The glimpse of this concept is visible usually in the initial articles of BIT’s where countries agree on the mutual interest of promoting foreign investment and grant certain standard of treatment to foreign investors in the host State. The standards in question are either the standard of the most-favoured nation (MFN) or the national treatment where the host State obliges to treat the foreign investor equally as all its nationals or to apply the best possible treatment applicable to the foreign investors, which is usually not as good as the national one. Such a difference is crucial when the openness of one country market is discussed. It could be understood that national treatment represents a level up from the most-favoured nation treatment since the State agrees to treat all investors equally, regardless of their provenance.
Another characteristic of modern BIT’s is the almost unified reference to the applicable dispute settlement mechanism. The vast majority of today’s BIT’s opt for international arbitration proceedings and directly define the applicable rules of procedure. In this manner, in case of violation of the standards embodied in a BIT, the parties can turn to expedient dispute settlement before a neutral forum.
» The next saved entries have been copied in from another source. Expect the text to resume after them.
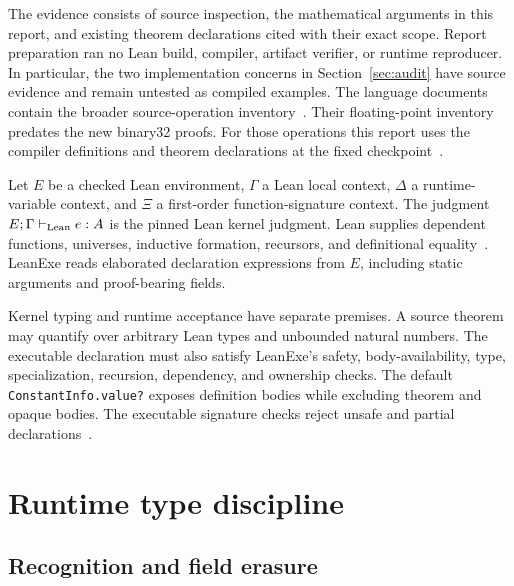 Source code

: \documentclass[11pt]{article}
\newcommand{\code}[1]{\texttt{#1}}
\begin{document}
The evidence consists of source inspection, the mathematical arguments in this report, and existing theorem declarations cited with their exact scope.  Report preparation ran no Lean build, compiler, artifact verifier, or runtime reproducer.  In particular, the two implementation concerns in Section~\ref{sec:audit} have source evidence and remain untested as compiled examples.  The language documents contain the broader source-operation inventory~\cite{typetheory,specification}.  Their floating-point inventory predates the new binary32 proofs.  For those operations this report uses the compiler definitions and theorem declarations at the fixed checkpoint~\cite{types,fp32proofs}.

Let $E$ be a checked Lean environment, $\Gamma$ a Lean local context, $\Delta$ a runtime-variable context, and $\Xi$ a first-order function-signature context.  The judgment $E;\Gamma\vdash_{\rm Lean} e:A$ is the pinned Lean kernel judgment.  Lean supplies dependent functions, universes, inductive formation, recursors, and definitional equality~\cite{lean}.  LeanExe reads elaborated declaration expressions from $E$, including static arguments and proof-bearing fields.

Kernel typing and runtime acceptance have separate premises.  A source theorem may quantify over arbitrary Lean types and unbounded natural numbers.  The executable declaration must also satisfy LeanExe's safety, body-availability, type, specialization, recursion, dependency, and ownership checks.  The default \code{ConstantInfo.value?} exposes definition bodies while excluding theorem and opaque bodies.  The executable signature checks reject unsafe and partial declarations~\cite{types,extract}.

\section{Runtime type discipline}

\subsection{Recognition and field erasure}
\end{document}
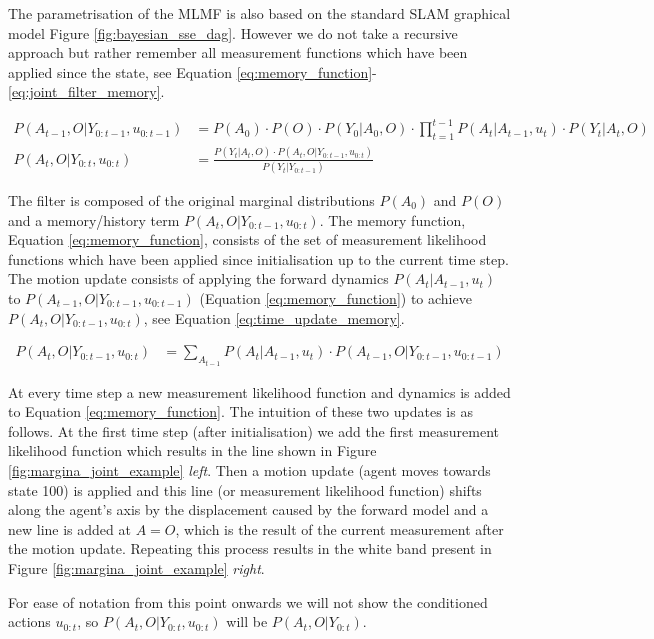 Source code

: \documentclass[review]{elsarticle}
\numberwithin{equation}{section}
\begin{document}
The parametrisation of the MLMF is also based on the standard SLAM graphical model Figure \ref{fig:bayesian_sse_dag}. However
we do not take a recursive approach but rather remember all measurement functions which have been applied since 
the state, see Equation \ref{eq:memory_function}-\ref{eq:joint_filter_memory}.

\begin{align} 
 P(A_{t-1},O|Y_{0:t-1},u_{0:t-1}) &= P(A_0) \cdot P(O)  \cdot  P(Y_0|A_0,O) \cdot \prod\limits_{t=1}^{t-1} P(A_t|A_{t-1},u_t) \cdot P(Y_t|A_t,O) \label{eq:memory_function} \\
 P(A_t,O|Y_{0:t},u_{0:t})         &= \frac{P(Y_t|A_t,O) \cdot  P(A_t,O|Y_{0:t-1},u_{0:t})  }{  P(Y_t|Y_{0:t-1}) } \label{eq:joint_filter_memory}
\end{align}

The filter is composed of the original marginal distributions $P(A_0)$ and $P(O)$ and a memory/history term $P(A_{t},O|Y_{0:t-1},u_{0:t})$. 
The memory function, Equation \ref{eq:memory_function}, consists of the set of measurement likelihood functions which have been applied 
since initialisation up to the current time step. The motion update consists of applying the forward dynamics $P(A_t|A_{t-1},u_t)$ to 
$P(A_{t-1},O|Y_{0:t-1},u_{0:t-1})$ (Equation \ref{eq:memory_function}) to achieve $P(A_t,O|Y_{0:t-1},u_{0:t})$, see Equation \ref{eq:time_update_memory}. 

\begin{align}\label{eq:time_update_memory}
 P(A_t,O|Y_{0:t-1},u_{0:t}) &= \sum\limits_{A_{t-1}} P(A_t|A_{t-1},u_t) \cdot  P(A_{t-1},O|Y_{0:t-1},u_{0:t-1})
 \end{align}

At every time step a new measurement likelihood function and dynamics is added to Equation \ref{eq:memory_function}.
The intuition of these two updates is as follows. At the first time step (after initialisation) we add the first measurement 
likelihood function which results in the line shown in Figure \ref{fig:margina_joint_example} \textit{left}. 
Then a motion update (agent moves towards state 100) is applied and this line (or measurement
likelihood function) shifts along the agent's axis by the displacement caused by the forward model and a new line is added at $A=O$, 
which is the result of the current measurement after the motion update. Repeating this process results in the white band present 
in Figure \ref{fig:margina_joint_example} \textit{right}. 

For ease of notation from this point onwards we will not show the conditioned actions $u_{0:t}$, so $P(A_t,O|Y_{0:t},u_{0:t})$ will 
be $P(A_t,O|Y_{0:t})$. 
\end{document}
While theory recognizes the possibility of a country deciding to entirely open its doors to foreign investors (the so-called “open door” economies)[4], in reality, it is quite rare that a country would allow the interference of foreign capital in certain sectors. Every State in fact restricts, if not entirely closes, certain areas of importance for its interests. Such sectors are usually linked to the production of arms, energy, drugs or the chemical industry. By imposing additional requirements which potential investors must fulfil or prescribing special authorizations and licensing procedures, States narrow the capacity of persons which could be involved in such businesses. The most common way of defining such sectors and industries is the composition of a negative list of sectors which require fulfilment of additional conditions or are entirely banned from entering. Such lists are usually provided in national legislation.
However, even such behaviour depends on the actual economic health of a country and it follows certain patterns. Namely, developing countries and countries in transition are usually in dire need of foreign investments which are usually the principal manner of increasing GDP. To the contrary, developed countries, due to their established position in regional and world market, can restrict the market access to the foreign investors and entirely ban or narrow the possibility to enter the market in certain sectors considered to be of vital interest.
Therefore, even though granting an elevated standard of treatment to foreign investors within a BIT can be reassuring, national laws have the final word since reference to national legislation can be made. Even granting national treatment to foreign investors might be problematic when there is a list of additional administrative requirement which restrict actual access to the market.
Hence, foreign investors must be cautious – national law should always be consulted since it effectively narrows the accorded standards of treatment. Violation of BIT’s can be remedied by pursuing an arbitration procedure, but such an option does not always grant the reimbursement of every and all assets invested in particular case.
[1] R. Dolzer, C. Schreuer, Principles of International Investment Law, 2nd ed, Oxford University Press, p.88; See also P. Julliard, “Freedom of Establishment, Freedom of Capital Movements and Freedom of Investment”, 15 ICSID Review-FILJ 322, 2000, p. 323.
[2] R. Dolzer, C. Schreuer, Principles of International Investment Law, 2nd ed, Oxford University Press, p.88.
[3] R. Dolzer, C. Schreuer, Principles of International Investment Law, 2nd ed, Oxford University Press, p.88.
[4] UNCTAD, Admission and Establishment, Series on issues in international investment agreements, UN New York and Geneva, 2002, p.3.